ASSIGNMENT: Copy every line from the records below that holds the word "clicks".

THE DATA:

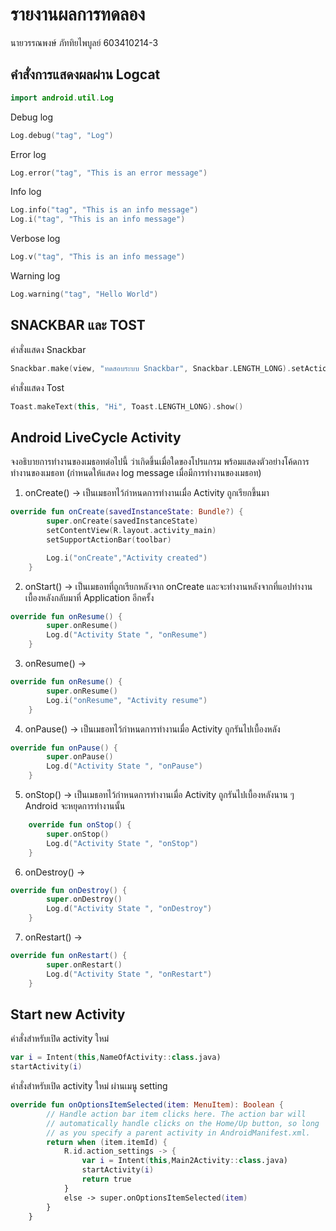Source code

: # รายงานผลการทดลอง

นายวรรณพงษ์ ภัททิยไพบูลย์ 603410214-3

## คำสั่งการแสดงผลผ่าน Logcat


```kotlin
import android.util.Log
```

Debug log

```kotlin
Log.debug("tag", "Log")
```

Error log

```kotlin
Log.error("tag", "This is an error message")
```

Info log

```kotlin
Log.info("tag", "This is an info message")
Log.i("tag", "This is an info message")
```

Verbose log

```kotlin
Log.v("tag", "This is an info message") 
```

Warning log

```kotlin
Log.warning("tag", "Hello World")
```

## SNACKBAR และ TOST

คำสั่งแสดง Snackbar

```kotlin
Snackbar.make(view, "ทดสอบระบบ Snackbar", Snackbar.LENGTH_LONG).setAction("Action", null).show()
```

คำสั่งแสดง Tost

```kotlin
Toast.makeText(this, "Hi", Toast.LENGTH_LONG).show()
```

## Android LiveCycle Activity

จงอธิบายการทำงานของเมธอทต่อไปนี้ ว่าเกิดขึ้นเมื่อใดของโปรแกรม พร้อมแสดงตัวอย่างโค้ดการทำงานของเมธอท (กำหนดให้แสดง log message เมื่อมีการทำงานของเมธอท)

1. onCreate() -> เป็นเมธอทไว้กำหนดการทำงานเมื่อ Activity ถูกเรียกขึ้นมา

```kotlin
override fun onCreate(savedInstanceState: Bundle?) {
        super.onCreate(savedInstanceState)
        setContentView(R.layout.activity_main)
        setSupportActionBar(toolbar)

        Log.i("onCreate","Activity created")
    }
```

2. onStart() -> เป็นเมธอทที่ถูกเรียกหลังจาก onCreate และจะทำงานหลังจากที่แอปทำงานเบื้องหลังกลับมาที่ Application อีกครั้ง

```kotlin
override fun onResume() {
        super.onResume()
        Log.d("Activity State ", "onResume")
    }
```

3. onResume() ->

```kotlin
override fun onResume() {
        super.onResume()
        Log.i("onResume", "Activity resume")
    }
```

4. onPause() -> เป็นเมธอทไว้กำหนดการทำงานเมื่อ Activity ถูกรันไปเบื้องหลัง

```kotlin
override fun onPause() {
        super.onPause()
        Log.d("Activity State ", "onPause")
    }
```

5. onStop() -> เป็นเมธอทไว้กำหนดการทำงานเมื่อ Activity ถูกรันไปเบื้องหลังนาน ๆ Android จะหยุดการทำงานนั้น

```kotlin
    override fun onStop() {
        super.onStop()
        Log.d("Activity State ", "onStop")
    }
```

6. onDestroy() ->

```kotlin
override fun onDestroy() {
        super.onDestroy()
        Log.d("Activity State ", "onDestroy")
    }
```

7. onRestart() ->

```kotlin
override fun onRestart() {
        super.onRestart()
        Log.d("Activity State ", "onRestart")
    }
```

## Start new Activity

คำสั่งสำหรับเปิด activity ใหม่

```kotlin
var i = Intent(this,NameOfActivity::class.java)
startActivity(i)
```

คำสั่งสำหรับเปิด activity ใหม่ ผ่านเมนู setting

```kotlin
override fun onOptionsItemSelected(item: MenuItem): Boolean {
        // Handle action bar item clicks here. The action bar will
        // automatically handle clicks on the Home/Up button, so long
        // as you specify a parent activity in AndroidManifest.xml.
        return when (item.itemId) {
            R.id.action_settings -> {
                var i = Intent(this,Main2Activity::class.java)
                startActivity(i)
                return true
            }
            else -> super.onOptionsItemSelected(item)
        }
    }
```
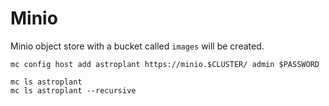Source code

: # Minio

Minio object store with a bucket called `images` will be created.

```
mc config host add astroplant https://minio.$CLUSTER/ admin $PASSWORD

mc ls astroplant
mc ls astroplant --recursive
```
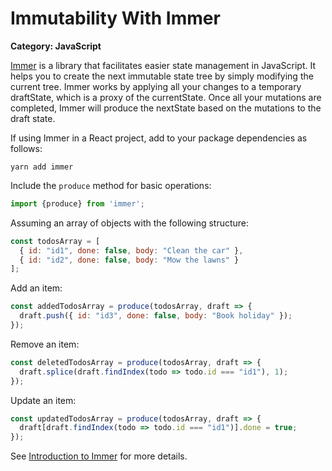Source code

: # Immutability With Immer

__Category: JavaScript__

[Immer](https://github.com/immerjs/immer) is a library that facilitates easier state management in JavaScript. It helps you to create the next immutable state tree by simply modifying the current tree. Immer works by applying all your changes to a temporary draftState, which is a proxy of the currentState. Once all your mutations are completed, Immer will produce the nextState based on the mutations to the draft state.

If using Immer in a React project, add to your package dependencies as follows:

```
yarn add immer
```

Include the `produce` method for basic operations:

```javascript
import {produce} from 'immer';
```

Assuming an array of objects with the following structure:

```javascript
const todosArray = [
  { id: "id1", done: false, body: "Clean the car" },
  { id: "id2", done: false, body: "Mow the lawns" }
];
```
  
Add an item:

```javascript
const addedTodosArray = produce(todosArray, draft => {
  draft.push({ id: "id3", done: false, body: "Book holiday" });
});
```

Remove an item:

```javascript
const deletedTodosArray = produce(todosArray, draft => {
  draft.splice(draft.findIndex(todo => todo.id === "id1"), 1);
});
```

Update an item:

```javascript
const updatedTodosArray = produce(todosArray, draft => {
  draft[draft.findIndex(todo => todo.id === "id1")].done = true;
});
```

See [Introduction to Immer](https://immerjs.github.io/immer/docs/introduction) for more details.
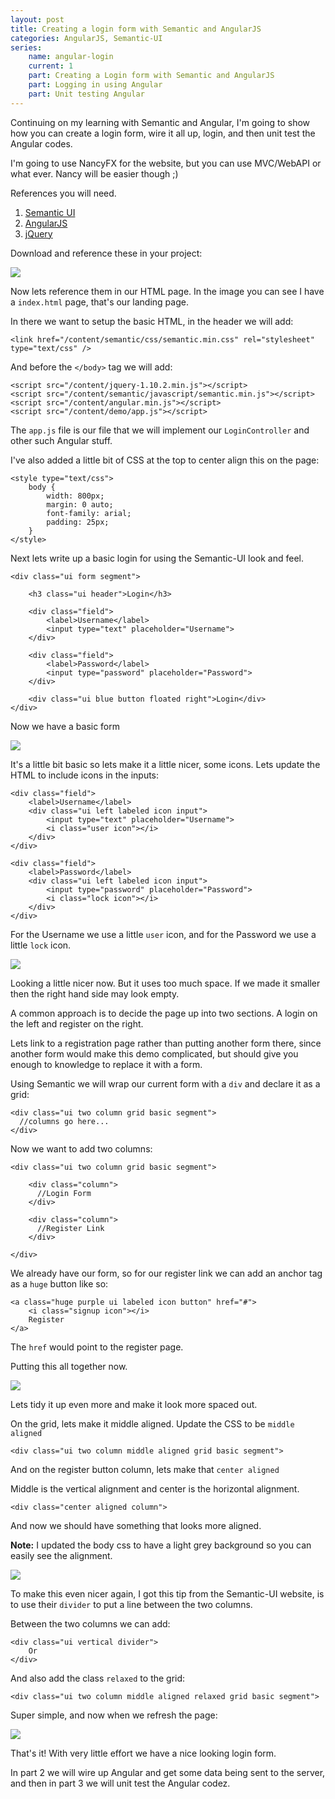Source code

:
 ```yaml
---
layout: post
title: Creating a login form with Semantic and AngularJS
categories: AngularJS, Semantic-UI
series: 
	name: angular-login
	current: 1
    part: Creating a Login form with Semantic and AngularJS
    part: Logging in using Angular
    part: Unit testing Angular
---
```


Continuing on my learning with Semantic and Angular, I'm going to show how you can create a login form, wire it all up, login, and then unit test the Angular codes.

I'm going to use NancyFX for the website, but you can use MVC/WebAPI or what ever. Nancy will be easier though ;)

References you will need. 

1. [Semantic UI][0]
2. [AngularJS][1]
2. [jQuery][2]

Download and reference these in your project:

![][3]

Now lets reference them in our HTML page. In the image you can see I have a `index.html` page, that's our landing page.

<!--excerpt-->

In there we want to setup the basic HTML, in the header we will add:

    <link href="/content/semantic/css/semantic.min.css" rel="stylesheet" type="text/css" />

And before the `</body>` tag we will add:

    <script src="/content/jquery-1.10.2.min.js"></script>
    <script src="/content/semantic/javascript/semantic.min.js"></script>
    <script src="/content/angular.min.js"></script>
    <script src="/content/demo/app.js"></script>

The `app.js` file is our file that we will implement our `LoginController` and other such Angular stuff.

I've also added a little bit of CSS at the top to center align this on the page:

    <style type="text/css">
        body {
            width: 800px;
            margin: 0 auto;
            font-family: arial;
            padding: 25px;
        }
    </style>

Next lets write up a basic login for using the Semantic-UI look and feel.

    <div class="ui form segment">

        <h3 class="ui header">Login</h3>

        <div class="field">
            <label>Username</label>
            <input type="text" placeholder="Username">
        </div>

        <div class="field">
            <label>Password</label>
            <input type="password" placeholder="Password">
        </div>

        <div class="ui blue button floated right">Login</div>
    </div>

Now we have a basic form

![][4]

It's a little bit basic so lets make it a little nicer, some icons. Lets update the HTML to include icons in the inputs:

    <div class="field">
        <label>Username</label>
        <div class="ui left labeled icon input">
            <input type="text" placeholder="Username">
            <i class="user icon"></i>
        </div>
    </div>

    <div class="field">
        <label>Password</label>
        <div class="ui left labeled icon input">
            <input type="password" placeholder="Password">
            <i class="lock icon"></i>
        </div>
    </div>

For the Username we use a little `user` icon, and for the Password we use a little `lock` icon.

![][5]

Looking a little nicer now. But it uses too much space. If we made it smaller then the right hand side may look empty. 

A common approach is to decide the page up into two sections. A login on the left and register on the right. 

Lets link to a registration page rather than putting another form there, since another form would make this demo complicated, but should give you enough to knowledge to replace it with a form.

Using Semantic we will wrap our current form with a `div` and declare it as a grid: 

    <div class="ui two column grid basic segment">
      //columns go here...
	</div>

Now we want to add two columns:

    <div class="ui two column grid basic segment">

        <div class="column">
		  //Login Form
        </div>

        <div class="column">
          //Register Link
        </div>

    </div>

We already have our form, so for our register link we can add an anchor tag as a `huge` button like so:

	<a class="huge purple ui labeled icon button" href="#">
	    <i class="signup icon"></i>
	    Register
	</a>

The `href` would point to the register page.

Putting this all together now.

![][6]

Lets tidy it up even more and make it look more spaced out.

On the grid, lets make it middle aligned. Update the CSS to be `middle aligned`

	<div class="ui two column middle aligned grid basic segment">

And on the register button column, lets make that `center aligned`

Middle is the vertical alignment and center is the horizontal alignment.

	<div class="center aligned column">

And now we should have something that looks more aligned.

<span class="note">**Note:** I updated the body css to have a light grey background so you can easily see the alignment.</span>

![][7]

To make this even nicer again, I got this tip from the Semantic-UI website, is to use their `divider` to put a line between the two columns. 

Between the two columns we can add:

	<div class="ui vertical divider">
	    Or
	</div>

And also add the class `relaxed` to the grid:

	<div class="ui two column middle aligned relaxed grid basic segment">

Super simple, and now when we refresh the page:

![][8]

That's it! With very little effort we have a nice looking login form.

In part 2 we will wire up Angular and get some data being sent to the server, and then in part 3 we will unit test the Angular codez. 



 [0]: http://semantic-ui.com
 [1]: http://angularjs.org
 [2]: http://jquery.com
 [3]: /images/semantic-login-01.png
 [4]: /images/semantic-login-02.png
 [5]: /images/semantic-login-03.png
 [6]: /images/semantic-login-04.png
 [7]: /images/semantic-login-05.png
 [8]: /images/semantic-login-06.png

SOLVED EXERCISE:
        // Handle action bar item clicks here. The action bar will
        // automatically handle clicks on the Home/Up button, so long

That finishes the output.